Experts discover gene variants that protect a lucky few primates against obesity from a high fat diet
A team of researchers from Baylor College of Medicine, the Oregon National Primate Research Center, and the University of Colorado may have discovered the answer to why a lucky few primates are resistant to obesity. In a paper that appears online in the journal Scientific Reports, researchers found two gene variants associated with a group of primates that maintained a healthy weight while consuming a high-fat diet that mimics many American diets.
While human studies have looked for genes that render susceptibility to obesity, this team of pregnancy experts were curious about the exception to that rule – genes that may protect against obesity, particularly in moms.
"Working as a team of investigators across three institutions, we have spent a decade building a highly relevant non-human primate model of maternal high-fat diet feeding," said Dr.

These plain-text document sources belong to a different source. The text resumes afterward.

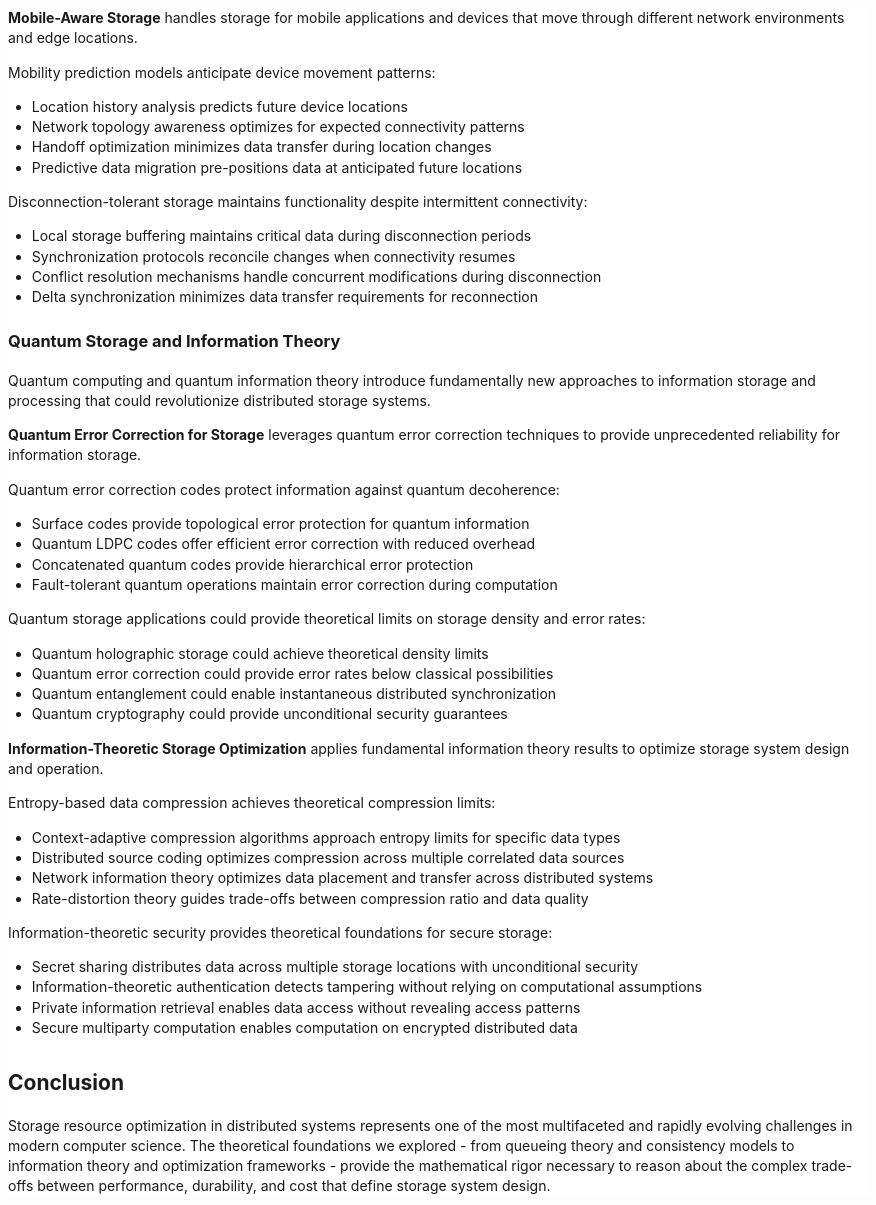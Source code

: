 **Mobile-Aware Storage** handles storage for mobile applications and devices that move through different network environments and edge locations.

Mobility prediction models anticipate device movement patterns:
- Location history analysis predicts future device locations
- Network topology awareness optimizes for expected connectivity patterns
- Handoff optimization minimizes data transfer during location changes
- Predictive data migration pre-positions data at anticipated future locations

Disconnection-tolerant storage maintains functionality despite intermittent connectivity:
- Local storage buffering maintains critical data during disconnection periods
- Synchronization protocols reconcile changes when connectivity resumes
- Conflict resolution mechanisms handle concurrent modifications during disconnection
- Delta synchronization minimizes data transfer requirements for reconnection

### Quantum Storage and Information Theory

Quantum computing and quantum information theory introduce fundamentally new approaches to information storage and processing that could revolutionize distributed storage systems.

**Quantum Error Correction for Storage** leverages quantum error correction techniques to provide unprecedented reliability for information storage.

Quantum error correction codes protect information against quantum decoherence:
- Surface codes provide topological error protection for quantum information
- Quantum LDPC codes offer efficient error correction with reduced overhead
- Concatenated quantum codes provide hierarchical error protection
- Fault-tolerant quantum operations maintain error correction during computation

Quantum storage applications could provide theoretical limits on storage density and error rates:
- Quantum holographic storage could achieve theoretical density limits
- Quantum error correction could provide error rates below classical possibilities
- Quantum entanglement could enable instantaneous distributed synchronization
- Quantum cryptography could provide unconditional security guarantees

**Information-Theoretic Storage Optimization** applies fundamental information theory results to optimize storage system design and operation.

Entropy-based data compression achieves theoretical compression limits:
- Context-adaptive compression algorithms approach entropy limits for specific data types
- Distributed source coding optimizes compression across multiple correlated data sources
- Network information theory optimizes data placement and transfer across distributed systems
- Rate-distortion theory guides trade-offs between compression ratio and data quality

Information-theoretic security provides theoretical foundations for secure storage:
- Secret sharing distributes data across multiple storage locations with unconditional security
- Information-theoretic authentication detects tampering without relying on computational assumptions
- Private information retrieval enables data access without revealing access patterns
- Secure multiparty computation enables computation on encrypted distributed data

## Conclusion

Storage resource optimization in distributed systems represents one of the most multifaceted and rapidly evolving challenges in modern computer science. The theoretical foundations we explored - from queueing theory and consistency models to information theory and optimization frameworks - provide the mathematical rigor necessary to reason about the complex trade-offs between performance, durability, and cost that define storage system design.
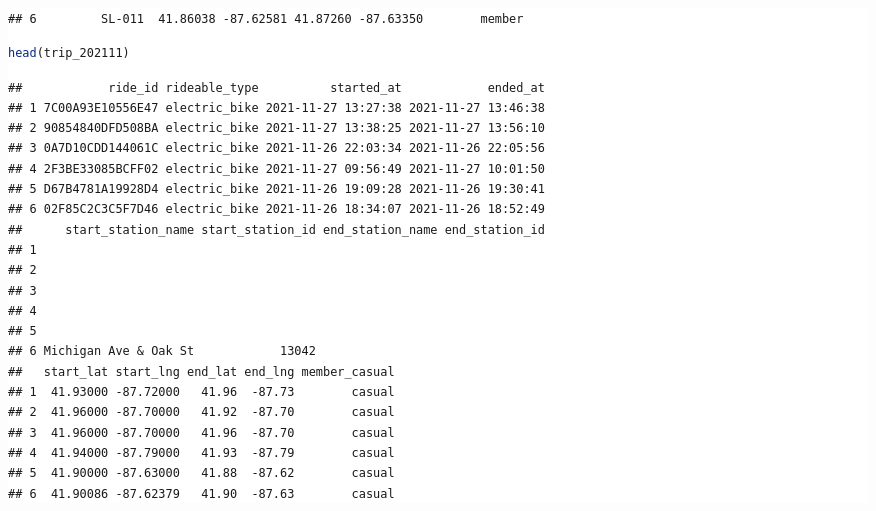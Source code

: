     ## 6         SL-011  41.86038 -87.62581 41.87260 -87.63350        member

``` r
head(trip_202111)
```

    ##            ride_id rideable_type          started_at            ended_at
    ## 1 7C00A93E10556E47 electric_bike 2021-11-27 13:27:38 2021-11-27 13:46:38
    ## 2 90854840DFD508BA electric_bike 2021-11-27 13:38:25 2021-11-27 13:56:10
    ## 3 0A7D10CDD144061C electric_bike 2021-11-26 22:03:34 2021-11-26 22:05:56
    ## 4 2F3BE33085BCFF02 electric_bike 2021-11-27 09:56:49 2021-11-27 10:01:50
    ## 5 D67B4781A19928D4 electric_bike 2021-11-26 19:09:28 2021-11-26 19:30:41
    ## 6 02F85C2C3C5F7D46 electric_bike 2021-11-26 18:34:07 2021-11-26 18:52:49
    ##      start_station_name start_station_id end_station_name end_station_id
    ## 1                                                                       
    ## 2                                                                       
    ## 3                                                                       
    ## 4                                                                       
    ## 5                                                                       
    ## 6 Michigan Ave & Oak St            13042                                
    ##   start_lat start_lng end_lat end_lng member_casual
    ## 1  41.93000 -87.72000   41.96  -87.73        casual
    ## 2  41.96000 -87.70000   41.92  -87.70        casual
    ## 3  41.96000 -87.70000   41.96  -87.70        casual
    ## 4  41.94000 -87.79000   41.93  -87.79        casual
    ## 5  41.90000 -87.63000   41.88  -87.62        casual
    ## 6  41.90086 -87.62379   41.90  -87.63        casual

Kjersti Aagaard, associate professor of obstetrics and gynecology at Baylor and the corresponding author of the study. "While our goal has been to describe the impact of a maternal high-fat diet on the offspring, over time we noticed that approximately one-third of our adult female primates did not become obese despite of consuming a high-fat diet for up to seven years."
This resistance to obesity in the face of a 36 percent fat diet was of interest to the researchers as it has been similarly observed in humans that a subset of the population appears to remain lean despite the high amount of fat in their diets.
"This work could not have occurred without two key ingredients," said Aagaard, who is also a specialist in obstetrics and gynecology and maternal-fetal medicine at Texas Children's Pavilion for Women. "First, decades of dedication to primate studies and meaningful collaborative work with Drs. Grove, Friedman, and Sullivan, from Oregon Health and Science University, University of Colorado Anschutz Medical Campus and the University of Portland."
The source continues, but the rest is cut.